A quick start guide using a dummy dataset is provided below. For more detailed information on how to build your own machine learning model and how to use Docker, please consult the wiki.

Additionally, two logistic regression models for classification of articles into the HGMD can be found in the hgmd_model directory. One model is for full text articles, and the other just for the title/abstract of articles.

Quick Start

The following quick start guide uses a dummy dataset to demonstrate how to build and use a machine learning model with NLP-Bio-Tools.

Setup

The first step is to install Docker (Windows, Mac and Ubuntu). Once Docker is installed, the following commands can be used to pull the Docker images for each application from Docker Hub:

docker pull annacprice/pdf2nlp:1.1
docker pull annacprice/mlpipe:1.1
docker pull annacprice/loadmodel:1.1

Next download the latest release of the NLP-Bio-Tools repositiory found here. On opening the zip file you should see the nlp-bio-tools-1.1 folder where the necessary directory structure and dummy dataset needed to run NLP-Bio-Tools can be found.

Stage 1: pdf2nlp

pdf2nlp takes the input pdfs and passes them through a Natural Language Processing (NLP) pipeline. It outputs a txt file of tokens for each pdf which the ML algorithm in mlpipe can fit to.

The dummy pdf dataset to be processed can be found in pdf2nlp/data/papers and the expected txt output from the pdf2nlp container in pdf2nlp/data/output.

First navigate to the correct directory

cd nlp-bio-tools-1.1/pdf2nlp

And then run the container

docker run -v $(pwd)/data:/data --rm annacprice/pdf2nlp:1.1

This should reproduce the files in pdf2nlp/data/output

Stage 2: mlpipe

mlpipe builds a binary classification machine learning (ML) model.

Some of the txt files produced by pdf2nlp have been placed in mlpipe/data/text to make a training set for mlpipe. They have been divided into positive and negative classes. The expected output of the mlpipe container (a txt results file, ROC curve, and the saved pkl files for the built ML model) can be found in mlpipe/data/output.
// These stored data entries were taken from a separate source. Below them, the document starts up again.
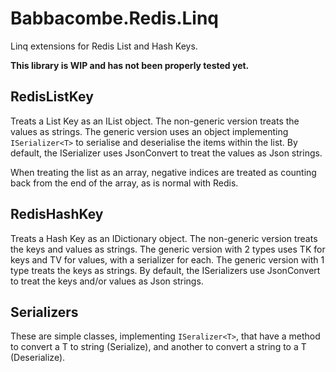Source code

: # Babbacombe.Redis.Linq
Linq extensions for Redis List and Hash Keys.

**This library is WIP and has not been properly tested yet.**

## RedisListKey

Treats a List Key as an IList object. The non-generic version treats the values as strings. The generic version uses an object implementing `ISerializer<T>` to
serialise and deserialise the items within the list. By default, the ISerializer uses JsonConvert to treat the values as Json strings.

When treating the list as an array, negative indices are treated as counting back from the end of the array, as is normal with Redis.

## RedisHashKey

Treats a Hash Key as an IDictionary object. The non-generic version treats the keys and values as strings. The generic version with 2 types uses TK for
keys and TV for values, with a serializer for each. The generic version with 1 type treats the keys as strings.
By default, the ISerializers use JsonConvert to treat the keys and/or values as Json strings.

## Serializers

These are simple classes, implementing `ISeralizer<T>`, that have a method to convert a T to string (Serialize), and another to convert a string to a T (Deserialize).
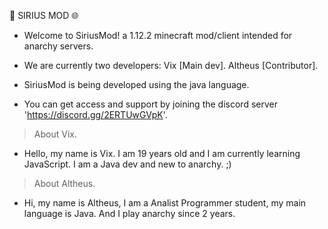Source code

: 🌌 SIRIUS MOD 🌐

- Welcome to SiriusMod! a 1.12.2 minecraft mod/client intended for anarchy servers.

- We are currently two developers: Vix [Main dev]. Altheus [Contributor].

- SiriusMod is being developed using the java language.

- You can get access and support by joining the discord server 'https://discord.gg/2ERTUwGVpK'.

> About Vix.

- Hello, my name is Vix. I am 19 years old and I am currently learning JavaScript. I am a Java dev and new to anarchy. ;)

> About Altheus.

- Hi, my name is Altheus, I am a Analist Programmer student, my main language is Java. And I play anarchy since 2 years.
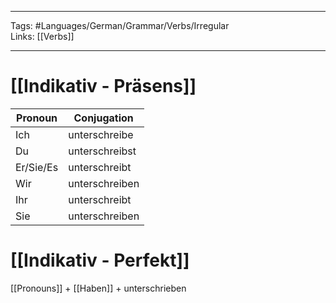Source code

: ___
Tags: #Languages/German/Grammar/Verbs/Irregular  
Links: [[Verbs]]
___
# [[Indikativ - Präsens]]
Pronoun|Conjugation
------------ | ------------
Ich | unterschreibe
Du | unterschreibst
Er/Sie/Es | unterschreibt
Wir | unterschreiben
Ihr | unterschreibt
Sie | unterschreiben


# [[Indikativ - Perfekt]]
[[Pronouns]] + [[Haben]] + unterschrieben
If using Mac OS you will need to remove .DS_Store files from the mlpipe/data/text/positive and mlpipe/data/text/negative directories before running the mlpipe container. I.e. when in the directory run

find . -name '.DS_Store' -type f -delete

First navigate to the correct directory

cd nlp-bio-tools-1.1/mlpipe

And then run the container with the CountVectorizer and KNeighborsClassifier algorithm

docker run -v $(pwd)/data:/data --rm annacprice/mlpipe:1.1 CountVectorizer KNeighborsClassifier

This should reproduce the files in mlpipe/data/output

More examples of vectorizers and ML algorithms that can be used with mlpipe are detailed in the wiki.

Stage 3: loadmodel

The remaining txt files from pdf2nlp have been placed in loadmodel/data/text to act as a testing dataset for our ML model from mlpipe (the model.pkl and vectorizer.pkl files), which can be found in loadmodel/data/models. The expected output from the loadmodel container is a txt results file, and can be found in loadmodel/data/output. The second column in the results file indicates whether the original pdf has been classified into the negative (represented by a 0) or positive class (represented by a 1).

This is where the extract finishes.